You ought to watch “MidAmerican Energy Company – From the Ground Up: Building our energy future, one turbine at a time“. The pictures from the video below are also powerful since they capture how low the EROI of wind power must be when you can see the embodied fossil fuels used to build a wind turbine (plus dozens of worker and hundreds of worker and heavy-duty trucks not shown below).

MidAmerican Energy announced they were about to build the tallest wind turbine in the US, a 2.3 MW 554 foot tall (with 173 foot blade extended) about the same as the Washington Monument. It will be 337 feet ground to hub, use 395 cubic yards of concrete, 63,400 pounds of reinforcing steel, and generate power when winds are 7 mph or higher, producing the most wind at 29 mph.  Important figures such as cost, capacity, maintenance, and so on not (Remer).

MidAmerican Energy is owned by Warren Buffet, who has this to say about why he builds wind farms: “I will do anything that is basically covered by the law to reduce Berkshire’s tax rate,” Buffet told an audience in Omaha, Nebraska recently. “For example, on wind energy, we get a tax credit if we build a lot of wind farms. That’s the only reason to build them. They don’t make sense without the tax credit.” (Pfotenhauer).

Yet it doesn’t begin to capture all of the energy inputs to wind turbines. Notably, transmission is left out of the picture, and the natural gas plants to balance intermittent energy, the mining of the ores for iron and steel, or crushing of rocks to make cement/concrete, the fossil fuels in the tons of epoxy, and so on to make the 900 short tons of material (it is probably more like 1300 tons given other peer-reviewed publications on materials used in 2 MW turbines, not all of the materials used were included in this short video).

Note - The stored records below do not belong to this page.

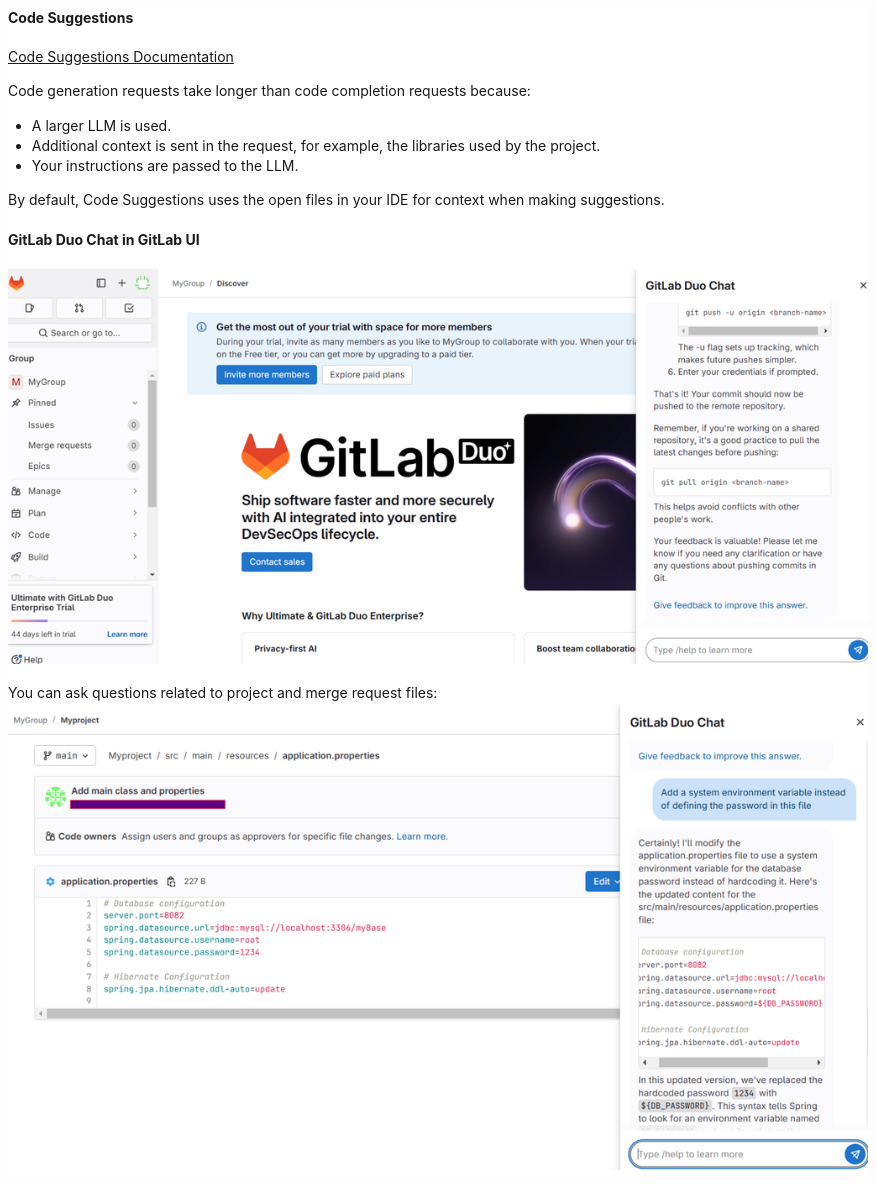 #### Code Suggestions
[Code Suggestions Documentation](https://docs.gitlab.com/ee/user/project/repository/code_suggestions/)

Code generation requests take longer than code completion requests because:
- A larger LLM is used.
- Additional context is sent in the request, for example, the libraries used by the project.
- Your instructions are passed to the LLM.

By default, Code Suggestions uses the open files in your IDE for context when making suggestions.

#### GitLab Duo Chat in GitLab UI
![cursor-settings-models.png](../../../../images/sandbox-test/gitlab-duo/duo-chat-gitlab-ui-1.png)

You can ask questions related to project and merge request files:
![cursor-settings-models.png](../../../../images/sandbox-test/gitlab-duo/duo-chat-gitlab-ui-2.png)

Most wind power will be forever stranded, because it’s too far from cities to run transmission lines to. If you look at the state level wind maps in the Wind Energy Resource Atlas of the United States List of Maps (RREDC) it appears as if cities have been placed as far from commercial wind power as possible. But no diabolical force is to blame. The distance is due to cities arising near good, flat farmland, yet the best wind is on the ridges of highlands. To get around this, wind turbines taller than the St. Louis arch at peak blade tip have been proposed for the Southeast and other areas without commercial wind (February 18, 2015. Mapping the Frontier of New Wind Power Potential. National Renewable Energy Lab.).

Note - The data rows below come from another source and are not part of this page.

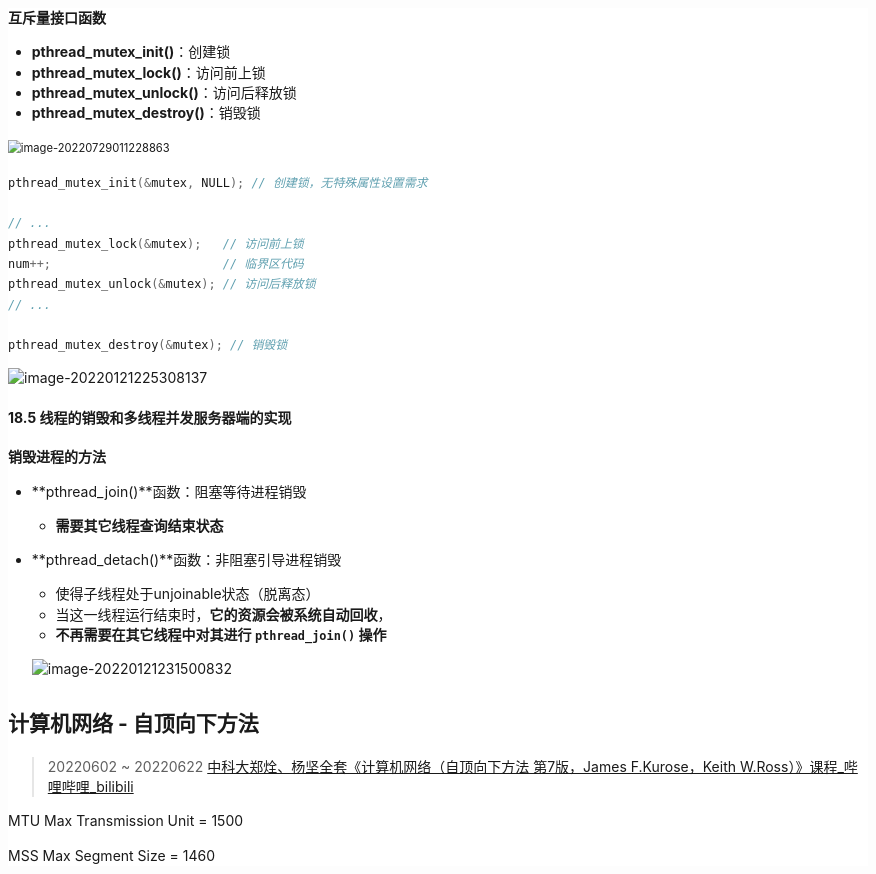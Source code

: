 
**互斥量接口函数**	

- **pthread_mutex_init()**：创建锁
- **pthread_mutex_lock()**：访问前上锁
- **pthread_mutex_unlock()**：访问后释放锁
- **pthread_mutex_destroy()**：销毁锁

<img src="https://figure-bed-zwd.oss-cn-hangzhou.aliyuncs.com/img_for_markdown/image-20220729011228863.png" alt="image-20220729011228863" style="zoom:80%;" />

```c++
pthread_mutex_init(&mutex, NULL); // 创建锁，无特殊属性设置需求

// ...
pthread_mutex_lock(&mutex);   // 访问前上锁
num++;                        // 临界区代码
pthread_mutex_unlock(&mutex); // 访问后释放锁
// ...

pthread_mutex_destroy(&mutex); // 销毁锁
```

![image-20220121225308137](https://figure-bed-zwd.oss-cn-hangzhou.aliyuncs.com/img_for_markdown/image-20220121225308137.png)



####  18.5 线程的销毁和多线程并发服务器端的实现

**销毁进程的方法**

- **pthread_join()**函数：阻塞等待进程销毁

  - **需要其它线程查询结束状态**

- **pthread_detach()**函数：非阻塞引导进程销毁

  - 使得子线程处于unjoinable状态（脱离态）
  - 当这一线程运行结束时，**它的资源会被系统自动回收**，
  - **不再需要在其它线程中对其进行 `pthread_join()` 操作**

  ![image-20220121231500832](https://figure-bed-zwd.oss-cn-hangzhou.aliyuncs.com/img_for_markdown/image-20220121231500832.png)











## 计算机网络  - 自顶向下方法

> 20220602 ~ 20220622 [中科大郑烇、杨坚全套《计算机网络（自顶向下方法 第7版，James F.Kurose，Keith W.Ross）》课程_哔哩哔哩_bilibili](https://www.bilibili.com/video/BV1JV411t7ow?spm_id_from=333.999.0.0&vd_source=347ccd5e0d1f5374dbfbdd800d438163)

MTU Max Transmission Unit = 1500

MSS Max Segment Size = 1460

You’d need 32,850 wind turbines to replace the Cubic Mile of Oil consumed globally every year, and a grand total of 1,642,000 turbines to replace oil over the next 50 years, which may be conservative given that the wind isn’t blowing all the time so that triple or more would be needed on a national grid with massive energy storage batteries.  A wind turbine lifespan is 20 years, so many of them would need to be repowered or replaced before the 50 years are up.  Anyhow, clearly wind turbines require too many oil-powered trucks and cement, steel, and so on made with fossil-fired energy to outlast the brief age of oil.

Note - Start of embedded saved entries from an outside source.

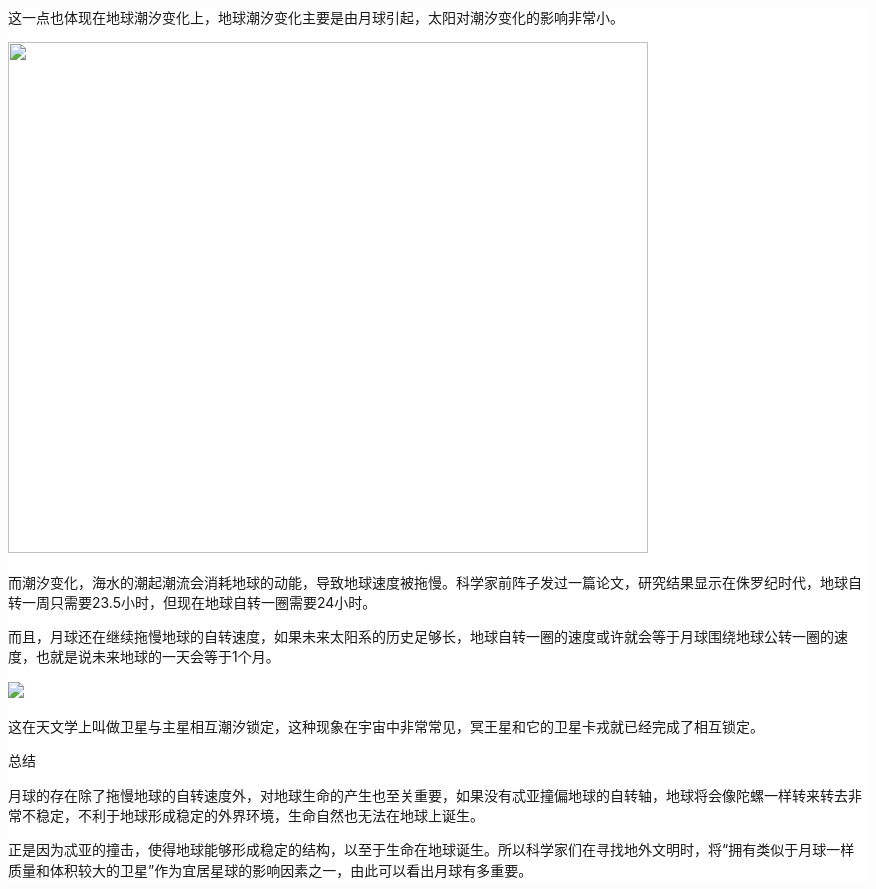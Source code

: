 <div class="index-module_textWrap_3ygOc index-module_newStyle_lg-fl ">
  <p>
    <span class="bjh-p">这一点也体现在地球潮汐变化上，地球潮汐变化主要是由月球引起，太阳对潮汐变化的影响非常小。</span>
  </p>
</div>

<div class="index-module_mediaWrap_213jB index-module_newStyle_lg-fl ">
  <div class="index-module_contentImg_JmmC0">
    <p id="GWOFwpg">
      <img loading="lazy" width="640" height="511" class="alignnone size-full wp-image-7261 shadow" src="https://haomou.oss-cn-beijing.aliyuncs.com/upload/2022/10/img_6354023b5b7f3.png?x-oss-process=image/quality,q_10/resize,m_lfit,w_200" data-src="https://haomou.oss-cn-beijing.aliyuncs.com/upload/2022/10/img_6354023b5b7f3.png?x-oss-process=image/format,webp" alt="" srcset="https://haomou.oss-cn-beijing.aliyuncs.com/upload/2022/10/img_6354023b5b7f3.png?x-oss-process=image/format,webp 640w, https://haomou.oss-cn-beijing.aliyuncs.com/upload/2022/10/img_6354023b5b7f3.png?x-oss-process=image/quality,q_50/resize,m_fill,w_300,h_240/format,webp 300w" sizes="(max-width: 640px) 100vw, 640px" />
    </p>
  </div>
</div>

<div class="index-module_textWrap_3ygOc index-module_newStyle_lg-fl ">
  <p>
    <span class="bjh-p">而潮汐变化，海水的潮起潮流会消耗地球的动能，导致地球速度被拖慢。科学家前阵子发过一篇论文，研究结果显示在侏罗纪时代，地球自转一周只需要23.5小时，但现在地球自转一圈需要24小时。</span>
  </p>
</div>

<div class="index-module_textWrap_3ygOc index-module_newStyle_lg-fl ">
  <p>
    <span class="bjh-p">而且，月球还在继续拖慢地球的自转速度，如果未来太阳系的历史足够长，地球自转一圈的速度或许就会等于月球围绕地球公转一圈的速度，也就是说未来地球的一天会等于1个月。</span>
  </p>
</div>

<div class="index-module_mediaWrap_213jB index-module_newStyle_lg-fl ">
  <div class="index-module_contentImg_JmmC0">
    <img class="index-module_normal_Bq4DA" src="https://haomou.oss-cn-beijing.aliyuncs.com/upload/2022/10/a276b23c02c16ad9981b70f99aac0a04.gif?x-oss-process=image/quality,q_10/resize,m_lfit,w_200" data-src="https://haomou.oss-cn-beijing.aliyuncs.com/upload/2022/10/a276b23c02c16ad9981b70f99aac0a04.gif?x-oss-process=image/format,webp" width="450" />
  </div>
</div>

<div class="index-module_textWrap_3ygOc index-module_newStyle_lg-fl ">
  <p>
    <span class="bjh-p">这在天文学上叫做卫星与主星相互潮汐锁定，这种现象在宇宙中非常常见，冥王星和它的卫星卡戎就已经完成了相互锁定。</span>
  </p>
</div>

<div class="index-module_textWrap_3ygOc index-module_newStyle_lg-fl ">
  <p>
    <span class="bjh-p">总结</span>
  </p>
</div>

<div class="index-module_textWrap_3ygOc index-module_newStyle_lg-fl ">
  <p>
    <span class="bjh-p">月球的存在除了拖慢地球的自转速度外，对地球生命的产生也至关重要，如果没有忒亚撞偏地球的自转轴，地球将会像陀螺一样转来转去非常不稳定，不利于地球形成稳定的外界环境，生命自然也无法在地球上诞生。</span>
  </p>
</div>

<div class="index-module_textWrap_3ygOc index-module_newStyle_lg-fl ">
  <p>
    <span class="bjh-p">正是因为忒亚的撞击，使得地球能够形成稳定的结构，以至于生命在地球诞生。所以科学家们在寻找地外文明时，将“拥有类似于月球一样质量和体积较大的卫星”作为宜居星球的影响因素之一，由此可以看出月球有多重要。</span>
  </p>
</div>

This wind turbine is comprised of at least 875.5 tons of material. The weight of the 40 to 100 geopiers and other components aren’t shown, so let’s assume 900 tons total. An average car weighs 2 tons, so each windmill equals 450 cars — try to top that Burning Man Festival! The crane, excavators, graders, cement, worker, and other trucks required to haul blades, equipment, and workers might weigh 10 times as much as the wind turbine, so some fraction of the energy of all these should count as energy inputs as well, from mining to operational vehicle, and the fuel used (including the 10 foot deep, 100 foot wide, 1650 tons of soil dug out and put back over the concrete base).

Each windmill:

  • Takes 3 weeks to build from excavation to operation
  • 40 to 100 geopiers installed for stability, weight unknown
  • Excavate 10 feet deep 100 feet wide
  • Set 96,000 pounds of reinforcing steel rebar = 48 tons
  • 53 concrete trucks pour foundations. If each truck can haul 8 cubic yards at 2538 lbs/yard * 53 = 1,076,112 pounds = 538 tons
  • Move 1,500 cubic yards of soil @ 2,200 lbs per cubic yard = 3.3 million pounds = 1,650 tons
  • 3 blades : each 173 feet long and 27,000 pounds for 81,000 pounds = 40.5 tons
  • 8 truckloads to deliver turbine components
  • Nacelle: weight 181,000 lbs = 90.5 tons with the generator, gearbox, and rotor shaft
  • Hub: weight unknown
  • Base tower height 53 feet 11 inches, weight 97,459 lbs = 48.7 tons
  • Mid tower height 84 feet 6 inches, weight 115,587 lbs = 57.8 tons
  • Top tower height 119 feet, weight 104,167 lbs = 52 tons
  • Final tower height to blade tip when fully extended 442 feet


Pfotenhauer, N. May 12, 2014. Big Wind’s Bogus Subsidies. U.S. News & World Report

Remer, J. November 17, 2015. MidAmerican Energy’s New Iowa Wind Farm to Feature Tallest Onshore Turbine Ever in the US PowerEngineering.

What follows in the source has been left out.